August 6, 2014 by in T-SQL Queries | 22 Comments
SentryOne eBooks

In these books, you will find useful, hand-picked articles that will help give insight into some of your most vexing performance problems. These articles were written by several of the SQL Server industry’s leading experts, including Paul White, Paul Randal, Jonathan Kehayias, Erin Stellato, Glenn Berry, Aaron Bertrand, and Joe Sack.

Free Download

Featured Author

Erin Stellato is a Principal Consultant with SQLskills and a Microsoft Data Platform MVP.

Erin’s Posts

Grouped concatenation is a common problem in SQL Server, with no direct and intentional features to support it (like XMLAGG in Oracle, STRING_AGG or ARRAY_TO_STRING(ARRAY_AGG()) in PostgreSQL, and GROUP_CONCAT in MySQL). It has been requested, but no success yet, as evidenced in these Connect items:

** UPDATE January 2017 **: STRING_AGG() will be in SQL Server 2017; read about it here, here, and here.

What is Grouped Concatenation?

For the uninitiated, grouped concatenation is when you want to take multiple rows of data and compress them into a single string (usually with delimiters like commas, tabs, or spaces).

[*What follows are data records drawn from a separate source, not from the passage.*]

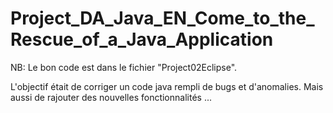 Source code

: # Project_DA_Java_EN_Come_to_the_Rescue_of_a_Java_Application
NB: Le bon code est dans le fichier "Project02Eclipse".

L'objectif était de corriger un code java rempli de bugs et d'anomalies. Mais aussi de rajouter des nouvelles fonctionnalités ...
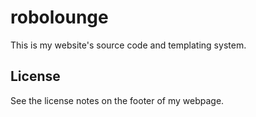 # robolounge

This is my website's source code and templating system.

## License

See the license notes on the footer of my webpage.
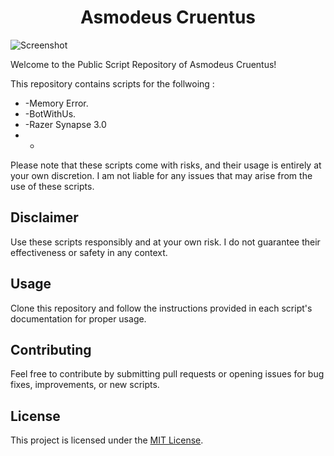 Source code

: <center><h1>Asmodeus Cruentus</h1></center>

![Screenshot](https://github.com/AsmodeusCruentus/Images/blob/main/logodone.jpg)

Welcome to the Public Script Repository of Asmodeus Cruentus!

This repository contains scripts for the follwoing : 
*  -Memory Error.
*  -BotWithUs.
*  -Razer Synapse 3.0
*  - 

Please note that these scripts come with risks, and their usage is entirely at your own discretion. 
I am not liable for any issues that may arise from the use of these scripts.

## Disclaimer
Use these scripts responsibly and at your own risk. I do not guarantee their effectiveness or safety in any context.

## Usage
Clone this repository and follow the instructions provided in each script's documentation for proper usage.

## Contributing
Feel free to contribute by submitting pull requests or opening issues for bug fixes, improvements, or new scripts.

## License
This project is licensed under the [MIT License](LICENSE).
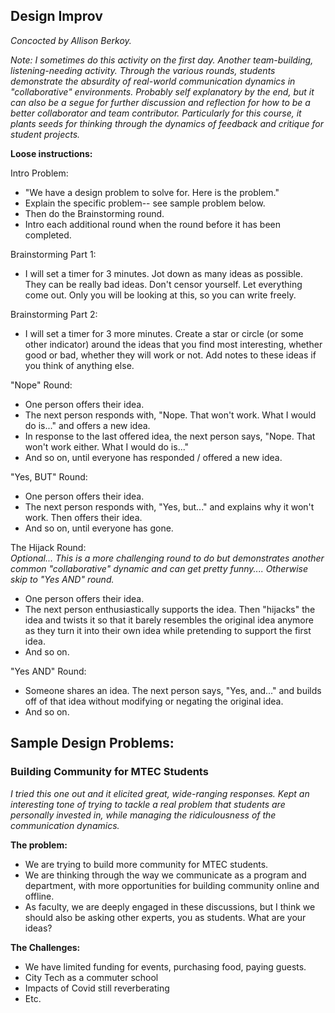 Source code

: ## Design Improv

_Concocted by Allison Berkoy._

_Note: I sometimes do this activity on the first day. Another team-building, listening-needing activity. Through the various rounds, students demonstrate the absurdity of real-world communication dynamics in "collaborative" environments. Probably self explanatory by the end, but it can also be a segue for further discussion and reflection for how to be a better collaborator and team contributor. Particularly for this course, it plants seeds for thinking through the dynamics of feedback and critique for student projects._

**Loose instructions:**

Intro Problem:  
* "We have a design problem to solve for. Here is the problem." 
* Explain the specific problem-- see sample problem below. 
* Then do the Brainstorming round. 
* Intro each additional round when the round before it has been completed.

Brainstorming Part 1: 
* I will set a timer for 3 minutes. Jot down as many ideas as possible. They can be really bad ideas. Don't censor yourself. Let everything come out. Only you will be looking at this, so you can write freely. 

Brainstorming Part 2:
* I will set a timer for 3 more minutes. Create a star or circle (or some other indicator) around the ideas that you find most interesting, whether good or bad, whether they will work or not. Add notes to these ideas if you think of anything else. 

"Nope" Round: 
* One person offers their idea. 
* The next person responds with, "Nope. That won't work. What I would do is..." and offers a new idea. 
* In response to the last offered idea, the next person says, "Nope. That won't work either. What I would do is..."
* And so on, until everyone has responded / offered a new idea.

"Yes, BUT" Round:
* One person offers their idea. 
* The next person responds with, "Yes, but..." and explains why it won't work. Then offers their idea.
* And so on, until everyone has gone.

The Hijack Round:  
_Optional... This is a more challenging round to do but demonstrates another common "collaborative" dynamic and can get pretty funny.... Otherwise skip to "Yes AND" round._
* One person offers their idea.
* The next person enthusiastically supports the idea. Then "hijacks" the idea and twists it so that it barely resembles the original idea anymore as they turn it into their own idea while pretending to support the first idea.  
* And so on. 

"Yes AND" Round:
* Someone shares an idea. The next person says, "Yes, and..." and builds off of that idea without modifying or negating the original idea.  
* And so on. 




## Sample Design Problems:

### Building Community for MTEC Students
_I tried this one out and it elicited great, wide-ranging responses. Kept an interesting tone of trying to tackle a real problem that students are personally invested in, while managing the ridiculousness of the communication dynamics._

**The problem:**
* We are trying to build more community for MTEC students. 
* We are thinking through the way we communicate as a program and department, with more opportunities for building community online and offline.
* As faculty, we are deeply engaged in these discussions, but I think we should also be asking other experts, you as students. What are your ideas?
 
**The Challenges:** 
* We have limited funding for events, purchasing food, paying guests. 
* City Tech as a commuter school
* Impacts of Covid still reverberating
* Etc. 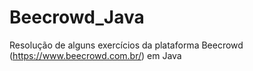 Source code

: # Beecrowd_Java
Resolução de alguns exercícios da plataforma Beecrowd (https://www.beecrowd.com.br/) em Java
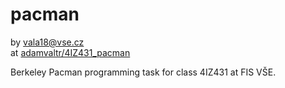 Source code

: # pacman
by [vala18@vse.cz](mailto:vala18@vse.cz)  
at [adamvaltr/4IZ431_pacman](https://github.com/adamvaltr/4IZ431_pacman.git)

Berkeley Pacman programming task for class 4IZ431 at FIS VŠE.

Some might call this a "horizontal join." A quick visual example demonstrating how we would compress a list of pets belonging to each family member, from the normalized source to the "flattened" output:

Grouped Concatenation simple example

There have been many ways to solve this problem over the years; here are just a few, based on the following sample data:

    CREATE TABLE dbo.FamilyMemberPets
    (
      Name SYSNAME,
      Pet SYSNAME,
      PRIMARY KEY(Name,Pet)
    );
    
    INSERT dbo.FamilyMemberPets(Name,Pet) VALUES
    (N'Madeline',N'Kirby'),
    (N'Madeline',N'Quigley'),
    (N'Henry',   N'Piglet'),
    (N'Lisa',    N'Snowball'),
    (N'Lisa',    N'Snowball II');

    I am not going to demonstrate an exhaustive list of every grouped concatenation approach ever conceived, as I want to focus on a few aspects of my recommended approach, but I do want to point out a few of the more common ones:

    Scalar UDF
    CREATE FUNCTION dbo.ConcatFunction
    (
      @Name SYSNAME
    )
    RETURNS NVARCHAR(MAX)
    WITH SCHEMABINDING 
    AS 
    BEGIN
      DECLARE @s NVARCHAR(MAX);
    
      SELECT @s = COALESCE(@s + N', ', N'') + Pet
        FROM dbo.FamilyMemberPets
    	WHERE Name = @Name
    	ORDER BY Pet;
    
      RETURN (@s);
    END
    GO
    
    SELECT Name, Pets = dbo.ConcatFunction(Name)
      FROM dbo.FamilyMemberPets
      GROUP BY Name
      ORDER BY Name;

    Note: there is a reason we don't do this:

    SELECT DISTINCT Name, Pets = dbo.ConcatFunction(Name)
      FROM dbo.FamilyMemberPets
      ORDER BY Name;

    With DISTINCT, the function is run for every single row, then duplicates are removed; with GROUP BY, the duplicates are removed first.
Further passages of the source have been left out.